Key Challenges in Q2

The company’s cable channels, including CNN, TNT, and TBS, witnessed a major impact as more traditional TV viewers abandoned cable for streaming. This resulted in a decline in WBD’s advertising revenues and distribution fees in Q2.

Additionally, WBD faced a significant setback when it lost the broadcasting rights for the National Basketball Association (NBA) games to key rivals, such as Walt Disney (DIS), Comcast (CMCSA), and Amazon (AMZN). It should be mentioned that Warner Bros. Discovery is currently suing the NBA over the deal.

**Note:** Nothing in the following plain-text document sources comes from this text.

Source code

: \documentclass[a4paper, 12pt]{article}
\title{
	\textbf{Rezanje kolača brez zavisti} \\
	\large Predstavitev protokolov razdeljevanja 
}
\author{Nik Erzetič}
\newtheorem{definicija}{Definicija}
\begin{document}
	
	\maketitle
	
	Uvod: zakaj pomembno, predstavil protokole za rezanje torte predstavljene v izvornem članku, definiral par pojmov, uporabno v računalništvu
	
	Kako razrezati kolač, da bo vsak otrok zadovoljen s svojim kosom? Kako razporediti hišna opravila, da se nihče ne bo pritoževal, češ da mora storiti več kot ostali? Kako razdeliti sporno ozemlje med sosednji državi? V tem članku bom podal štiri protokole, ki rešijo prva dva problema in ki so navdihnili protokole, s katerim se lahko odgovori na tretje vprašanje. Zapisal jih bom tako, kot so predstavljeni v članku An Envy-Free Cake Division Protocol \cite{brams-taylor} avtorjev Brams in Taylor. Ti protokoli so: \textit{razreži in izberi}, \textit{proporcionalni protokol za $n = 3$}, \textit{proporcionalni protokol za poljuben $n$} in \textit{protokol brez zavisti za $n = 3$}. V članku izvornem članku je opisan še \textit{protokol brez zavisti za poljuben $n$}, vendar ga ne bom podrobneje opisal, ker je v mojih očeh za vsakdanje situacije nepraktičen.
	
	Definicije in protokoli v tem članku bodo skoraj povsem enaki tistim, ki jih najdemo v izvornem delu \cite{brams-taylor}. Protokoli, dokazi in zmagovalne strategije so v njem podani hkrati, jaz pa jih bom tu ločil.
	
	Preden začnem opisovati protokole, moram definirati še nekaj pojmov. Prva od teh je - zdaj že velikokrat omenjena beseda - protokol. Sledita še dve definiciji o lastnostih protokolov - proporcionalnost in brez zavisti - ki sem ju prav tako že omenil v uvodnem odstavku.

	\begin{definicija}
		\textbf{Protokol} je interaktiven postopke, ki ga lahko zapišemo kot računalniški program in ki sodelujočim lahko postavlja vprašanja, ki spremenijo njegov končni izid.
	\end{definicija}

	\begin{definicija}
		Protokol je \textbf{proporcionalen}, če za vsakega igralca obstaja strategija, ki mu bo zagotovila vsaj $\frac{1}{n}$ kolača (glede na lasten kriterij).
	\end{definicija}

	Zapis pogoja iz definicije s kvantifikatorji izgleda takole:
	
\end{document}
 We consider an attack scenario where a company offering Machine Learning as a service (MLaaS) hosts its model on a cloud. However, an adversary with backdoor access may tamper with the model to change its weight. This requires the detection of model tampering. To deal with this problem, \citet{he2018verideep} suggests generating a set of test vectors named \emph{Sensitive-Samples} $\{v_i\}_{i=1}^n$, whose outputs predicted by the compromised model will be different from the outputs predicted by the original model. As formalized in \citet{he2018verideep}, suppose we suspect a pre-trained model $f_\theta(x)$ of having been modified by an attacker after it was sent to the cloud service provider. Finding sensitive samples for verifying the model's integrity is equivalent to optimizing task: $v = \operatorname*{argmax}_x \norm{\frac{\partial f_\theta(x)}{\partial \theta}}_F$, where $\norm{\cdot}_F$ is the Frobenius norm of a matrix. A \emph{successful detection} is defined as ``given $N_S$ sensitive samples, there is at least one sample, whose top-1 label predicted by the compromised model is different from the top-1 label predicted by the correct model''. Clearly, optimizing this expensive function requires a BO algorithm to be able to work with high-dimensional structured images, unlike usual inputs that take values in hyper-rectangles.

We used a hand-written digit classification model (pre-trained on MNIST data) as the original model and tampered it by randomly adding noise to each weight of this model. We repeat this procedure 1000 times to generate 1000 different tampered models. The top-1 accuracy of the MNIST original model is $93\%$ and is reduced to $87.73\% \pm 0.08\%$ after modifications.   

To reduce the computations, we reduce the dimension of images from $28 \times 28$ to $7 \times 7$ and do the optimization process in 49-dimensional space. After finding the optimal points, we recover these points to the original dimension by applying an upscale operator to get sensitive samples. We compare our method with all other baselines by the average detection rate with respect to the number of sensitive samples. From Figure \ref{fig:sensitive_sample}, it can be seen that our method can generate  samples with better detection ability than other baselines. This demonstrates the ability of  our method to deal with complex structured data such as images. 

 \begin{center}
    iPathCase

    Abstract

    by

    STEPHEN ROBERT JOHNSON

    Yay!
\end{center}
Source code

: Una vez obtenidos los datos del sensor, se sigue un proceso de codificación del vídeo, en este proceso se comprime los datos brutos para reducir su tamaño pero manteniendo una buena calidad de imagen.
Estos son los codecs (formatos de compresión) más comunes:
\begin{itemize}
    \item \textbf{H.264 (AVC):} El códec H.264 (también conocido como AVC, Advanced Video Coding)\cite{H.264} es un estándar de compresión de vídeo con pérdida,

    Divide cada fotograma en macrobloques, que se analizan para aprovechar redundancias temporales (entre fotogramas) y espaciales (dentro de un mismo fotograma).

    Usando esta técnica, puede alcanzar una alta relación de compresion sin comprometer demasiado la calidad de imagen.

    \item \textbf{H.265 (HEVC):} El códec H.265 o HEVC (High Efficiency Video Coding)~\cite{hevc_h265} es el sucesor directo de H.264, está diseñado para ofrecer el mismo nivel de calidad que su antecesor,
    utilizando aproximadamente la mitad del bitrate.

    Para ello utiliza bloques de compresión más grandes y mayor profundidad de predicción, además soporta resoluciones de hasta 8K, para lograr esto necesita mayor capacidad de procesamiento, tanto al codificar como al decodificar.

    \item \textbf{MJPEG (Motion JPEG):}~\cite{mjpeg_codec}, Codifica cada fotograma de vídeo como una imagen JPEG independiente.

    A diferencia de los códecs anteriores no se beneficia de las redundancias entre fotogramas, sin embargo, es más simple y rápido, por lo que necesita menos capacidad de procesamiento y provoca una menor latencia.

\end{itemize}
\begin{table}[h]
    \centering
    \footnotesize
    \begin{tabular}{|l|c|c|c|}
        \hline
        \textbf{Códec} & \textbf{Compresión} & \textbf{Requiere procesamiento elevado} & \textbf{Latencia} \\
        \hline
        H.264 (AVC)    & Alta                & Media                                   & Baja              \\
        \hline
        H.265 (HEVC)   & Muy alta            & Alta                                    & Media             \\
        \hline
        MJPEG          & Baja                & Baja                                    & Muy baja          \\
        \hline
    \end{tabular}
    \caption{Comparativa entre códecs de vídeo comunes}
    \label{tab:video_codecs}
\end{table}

In contrast to the TV business, WBD’s streaming unit showed growth. The company’s global subscribers increased 7% year-over-year to 103.3 million during the quarter. Also, the average revenue per user increased by 3% to $8. However, this growth was not enough to offset the losses incurred in the television business.

Is WBD Stock a Good Buy?

Overall, WBD’s Q2 results reflect the impact of the broader industry shift from traditional television to streaming. The company’s ability to successfully navigate this transformation will be crucial to its long-term success. Nevertheless, WBD’s focus on reducing debt and entering strategic partnerships, such as the streaming bundles with Disney, might support its performance.

On TipRanks, WBD has a Moderate Buy consensus rating based on 10 Buy, six Hold, and one Sell ratings. The analysts’ average price target on Warner Bros. stock of $12.50 implies an upside potential of 62.13%. Shares of the company have declined 32.3% year-to-date.